Берег моря. Бунгало. Таксист-шофёр помогает Алёне выгружать окончательно разомлевшего Васю из машины и затаскивать его в дом.
ВАСЯ (распевает): Эх, да, на курган, да на курган-мурган! Прилетал три птичка! Эх, да один - хорька, а другой-то - суслик, ну а третий – эх, да третий зайка земляной!
АЛЁНА: Вы его смелей, не стесняйтесь.
Затаскивают тело в дом. Оттуда продолжает доносится пение. Потом шофер и Алёна выходят на улицу.
АЛЁНА: Спасибо. Сколько я вам должна?
ШОФЕР: Э, такой человек! Вот, мне отдал, боялся потерять...
Достаёт из кармана перстень, отдаёт Алёне. Алёна смотрит на перстень.
АЛЁНА: Ничего себе...
ШОФЕР: Ну, я поехал. Дочку поздравляйте. От всех нас.
АЛЁНА: Удачи...
Уходит. Алёна возвращается в дом.

В глубине парка ухает технорейв дискотеки “Лимпопо”. Шурави сидит на скамеечке с бутылкой выпивки в руках. 
ШУРАВИ (напевает): Вспомним, товарищ, мы Афганистан. Зарево пожарищ, крики мусульман...
Прислушивается, замечает, что играет музыка.
ШУРАВИ: О. Музычка. На дискотечку, что ли? Течку диско. Там женщины. Буду в центре вселенной... Кстати - а где Глеб?
Сидит задумавшись, попивает алкоголь.

“Лимпопо”. Глеб, Олеся и Артём продолжают сидеть.

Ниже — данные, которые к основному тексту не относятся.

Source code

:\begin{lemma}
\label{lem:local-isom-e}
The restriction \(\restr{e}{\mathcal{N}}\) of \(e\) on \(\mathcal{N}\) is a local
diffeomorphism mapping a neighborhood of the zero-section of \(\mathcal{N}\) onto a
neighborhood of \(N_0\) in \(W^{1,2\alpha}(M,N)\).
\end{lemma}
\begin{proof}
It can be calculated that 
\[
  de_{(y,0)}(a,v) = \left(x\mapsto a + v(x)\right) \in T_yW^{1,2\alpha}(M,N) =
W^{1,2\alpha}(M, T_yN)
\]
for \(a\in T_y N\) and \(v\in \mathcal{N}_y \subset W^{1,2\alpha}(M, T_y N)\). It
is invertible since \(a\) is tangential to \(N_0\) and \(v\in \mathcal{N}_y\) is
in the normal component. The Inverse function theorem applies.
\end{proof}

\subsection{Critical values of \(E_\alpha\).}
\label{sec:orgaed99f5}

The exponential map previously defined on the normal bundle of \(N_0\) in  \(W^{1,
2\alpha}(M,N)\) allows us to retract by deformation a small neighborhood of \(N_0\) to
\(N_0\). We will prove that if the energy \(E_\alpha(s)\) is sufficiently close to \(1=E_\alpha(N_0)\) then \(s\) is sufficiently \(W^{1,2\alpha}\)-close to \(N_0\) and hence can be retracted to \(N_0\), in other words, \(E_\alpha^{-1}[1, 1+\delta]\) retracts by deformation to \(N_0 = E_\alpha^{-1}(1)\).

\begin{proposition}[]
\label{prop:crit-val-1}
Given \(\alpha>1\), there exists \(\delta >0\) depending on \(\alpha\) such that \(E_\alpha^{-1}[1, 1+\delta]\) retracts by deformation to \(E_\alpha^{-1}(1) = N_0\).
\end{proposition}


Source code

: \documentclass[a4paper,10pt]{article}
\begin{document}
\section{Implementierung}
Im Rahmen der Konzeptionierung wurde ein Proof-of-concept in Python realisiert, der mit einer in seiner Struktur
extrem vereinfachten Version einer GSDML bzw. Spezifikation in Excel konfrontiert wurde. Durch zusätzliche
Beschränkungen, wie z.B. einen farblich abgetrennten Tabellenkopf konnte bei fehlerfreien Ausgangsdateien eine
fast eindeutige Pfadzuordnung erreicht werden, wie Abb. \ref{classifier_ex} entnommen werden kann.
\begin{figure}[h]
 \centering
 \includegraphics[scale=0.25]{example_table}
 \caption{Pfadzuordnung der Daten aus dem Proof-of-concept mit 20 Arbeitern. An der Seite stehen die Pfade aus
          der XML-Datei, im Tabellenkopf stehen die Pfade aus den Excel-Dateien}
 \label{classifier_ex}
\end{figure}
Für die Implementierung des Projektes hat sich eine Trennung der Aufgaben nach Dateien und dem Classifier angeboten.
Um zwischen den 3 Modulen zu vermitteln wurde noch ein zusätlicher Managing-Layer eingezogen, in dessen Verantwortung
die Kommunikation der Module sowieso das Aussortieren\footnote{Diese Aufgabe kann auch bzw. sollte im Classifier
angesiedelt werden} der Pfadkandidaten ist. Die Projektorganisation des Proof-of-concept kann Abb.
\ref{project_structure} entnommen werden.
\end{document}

На заднем плане десантники проводят время всё так же активно. Многие их жёны покидают дискотеку вместе с детьми, происходят семейные разборки - однако в большинстве своём толпа танцующих отдыхающих не обращает на это никакого внимания. Некоторые десантники уже вовсю ухаживают за молодыми крымчанками.
Глеб закуривает сигарету.
ГЛЕБ: Артём. Скажи. А почему ты решил пока не знакомиться с Олесиными родителями?
АРТЁМ: Я? Решил? Дезинформация. Разве я не хочу? Просто не удавалось как-то. Работал всё...
ГЛЕБ: О-кей. Но сегодня они тебя ждут. Ты в курсе?
ОЛЕСЯ: Он в курсе, в курсе.
ГЛЕБ: Ну и хорошо. С этим решили.
ОЛЕСЯ: А что - надо ещё что-то решать?
ГЛЕБ: Мне кажется - надо. Я прав?
АРТЁМ: Насчёт чего?
ОЛЕСЯ: Вы о чём?
ГЛЕБ: Да? О чём это мы? Это связано с нарушением действующего законодательства. Я угадал?
АРТЁМ: Ого. А как это вы?
ГЛЕБ: Тёма, давай на ты. Понимаешь, в экстремальных условиях развивается интуиция. Думаю, у тебя эта функция тоже развита. По крайней мере, женщины знают, кого выбирают...
ОЛЕСЯ: Ну, папа...
ГЛЕБ: Дочь моя, секунду. Я всегда считал музыку инструментом наркотической альтернативы. Ты, Артём, конечно, думал с точностью до наоборот - но это и есть мой ответ на твой вопрос. Итак... Кого ограбить собрался? Наркомафию?
АРТЁМ: То есть - я, по вашему... по твоему... считаю наркотики инструментом музыкальной альтернативы?
ГЛЕБ: Да или нет?
АРТЁМ: Да. А что такого? Я же не виноват, что моего друга хотят насильно в медресе отправить?
ОЛЕСЯ: Что ещё за друг?
Артём достаёт из кармана фотографию и кладёт перед Глебом.

Шурави сидит на скамейке в парке. Допивает алкоголь. Выбрасывает бутылку. Встаёт - и видит приближающихся к нему агрессивно настроенных татар. изгнанных десантниками из дискотеки “Лимпопо”. Шурави быстро отступает, начинает быстро идти по аллее. Заворачивает в темноту - налетает на троих людей. Это Павлик, скинхеды, избитые Артёмом и ещё несколько белых боевиков.
ПАВЕЛ: Кто здесь?!
Шурави хватают, но он отталкивает всех и бежит. Откуда ни возьмись на людей Павлика налетают татары, начинается драка. Дикий мат звучит с обеих сторон.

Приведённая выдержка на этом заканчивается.